Kamis, 01 September 2016

Kembali menenun

Salah satu hal yang membahagiakan jiiwa2 kelalahan adalah melihat degradasi langit yang indah di kala mentari mulai di telan bumi.
Cantik.
Semua nya bercampur menjadi satu bagaikan lautan cahaya yang tinggi.

Semua yang tinggi pasti akan terjatuh juga. Yang menjadi pilahan hanya lah cara menjatuhkan nya saja.
Ada yang menilih jatuh dengan cepat, ada yang memilih jatuh tertahan, dan ada juga jatuh perlahan.
Semua nya berproses dan proses itu bagi sebagian orang bak hal yang memiluhkan.
Dia pernah jatuh, Jatuh dengan cepat dan terlalu dalam. Ya, jatuh kedalam lautan perasaan yang sangat dalam. Bagaikan matahari yang perlahan tergigit cahaya rembulan ia pun berusaha tetap bersinar mesekipun sakit nya realita pernah merajai tubuh.

Perih memang meningat-ingat dan memutar memori.
Tapi waktu terlalu berjasa dalam memulihkan luka.
Bagaikan seorang penenun senja menanti rembulan.
Masih ada harapan meskipun harus berjuang keras memntulkan cahaya demi cahaya ke dalam setiap retina di gelap durja langit malam.

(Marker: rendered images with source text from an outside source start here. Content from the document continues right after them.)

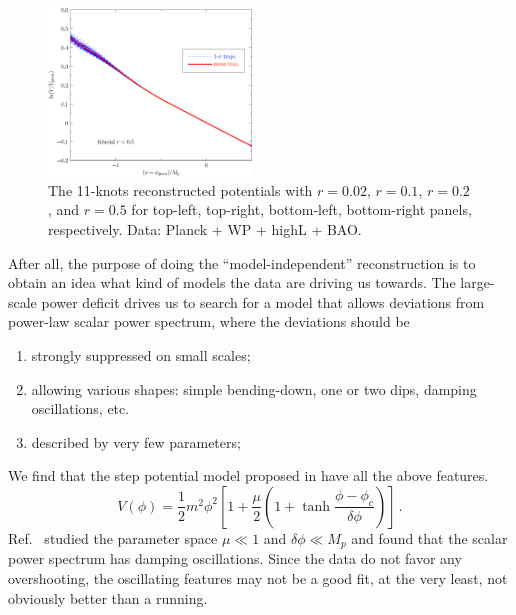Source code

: \documentclass[a4paper,11pt]{article}
\def \halffigwidth{0.48\textwidth}
\begin{document}
\begin{figure}
  \includegraphics[width=\halffigwidth]{nobicep_spline0_p11_r0d5_potential_traj.pdf}
  \caption{The 11-knots reconstructed potentials with $r = 0.02$, $r=0.1$, $r=0.2$, and $r=0.5$ for top-left, top-right, bottom-left, bottom-right panels, respectively.  Data: Planck + WP + highL + BAO. \label{fig:traj_potential}}
\end{figure}

After all, the purpose of doing the ``model-independent'' reconstruction is to obtain an idea what kind of models the data are driving us towards. The large-scale power deficit drives us to search for a model that allows deviations from power-law scalar power spectrum, where the deviations should be
\begin{enumerate}
\item{strongly suppressed on small scales;}
\item{allowing various shapes: simple bending-down, one or two dips, damping oscillations, etc.}
\item{described by very few parameters;}
\end{enumerate}

We find that the step potential model proposed in \cite{Adams2001} have all the above features.
\begin{equation}
V(\phi) = \frac{1}{2}m^2\phi^2\left[1 + \frac{\mu}{2} (1 + \tanh{\frac{\phi - \phi_c}{\delta\phi}}) \right] \,. \label{eq:pot}
\end{equation}
Ref.~\cite{Adams2001} studied the parameter space $\mu \ll 1$ and $\delta\phi \ll M_p$ and found that the scalar power spectrum has damping oscillations. Since the data do not favor any overshooting, the oscillating features may not be a good fit,  at the very least, not obviously better than a running. 
\end{document}
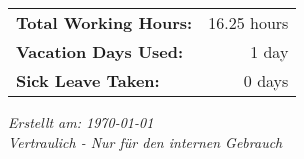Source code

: \documentclass[11pt]{article}
\begin{document}
\begin{center}
\begin{tabular}{lr}
    \textbf{Total Working Hours:} & 16.25 hours \\
    \textbf{Vacation Days Used:} & 1 day \\
    \textbf{Sick Leave Taken:} & 0 days \\[0.5cm]
\end{tabular}
\end{center}

\vspace{1cm}

\noindent
\begin{flushleft}
    \small
    \textit{Erstellt am: \today} \\
    \textit{Vertraulich - Nur für den internen Gebrauch}
\end{flushleft}
\end{document}

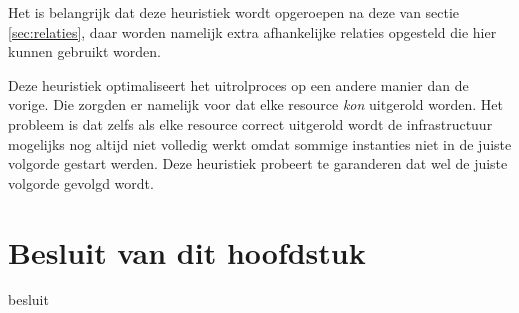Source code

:Het is belangrijk dat deze heuristiek wordt opgeroepen na deze van sectie \ref{sec:relaties}, daar worden namelijk extra afhankelijke relaties opgesteld die hier kunnen gebruikt worden.

Deze heuristiek optimaliseert het uitrolproces op een andere manier dan de vorige.
Die zorgden er namelijk voor dat elke resource \emph{kon} uitgerold worden.
Het probleem is dat zelfs als elke resource correct uitgerold wordt de infrastructuur mogelijks nog altijd niet volledig werkt omdat sommige instanties niet in de juiste volgorde gestart werden.
Deze heuristiek probeert te garanderen dat wel de juiste volgorde gevolgd wordt.

\section{Besluit van dit hoofdstuk}

besluit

semuanya telah jauh. Aku sadar jarak terjauh bukanlah masalalu atau pun masa yang akan datang, namun dengan setiap pilihan yang harus di genggam.

Katakan pada bintang gadis bulan telah siap menimang kepala lelaki tanah.

Katakan pada banteng seekorang kepiting siap merangkul dan membahagiakan anak banteng.

Tidak perlu berusaha keras, yang telah tertulis akan ada masa untuk digenapi. Kebetulan hanya lah prespsi si awam dalam memaknai takdir.
Seperinci rasa yang mulai tumbuh juga bagian dari takdir yang telah di ukir oleh sang kuasa.

Aku senang melihat senja, penat telah hilang di sapu mentari yang tenggelam perlahan.

Pergi jauh meninggalkan dia dan dia yang pernah ada, singgah, dan akhir nya hilang tergerus waktu.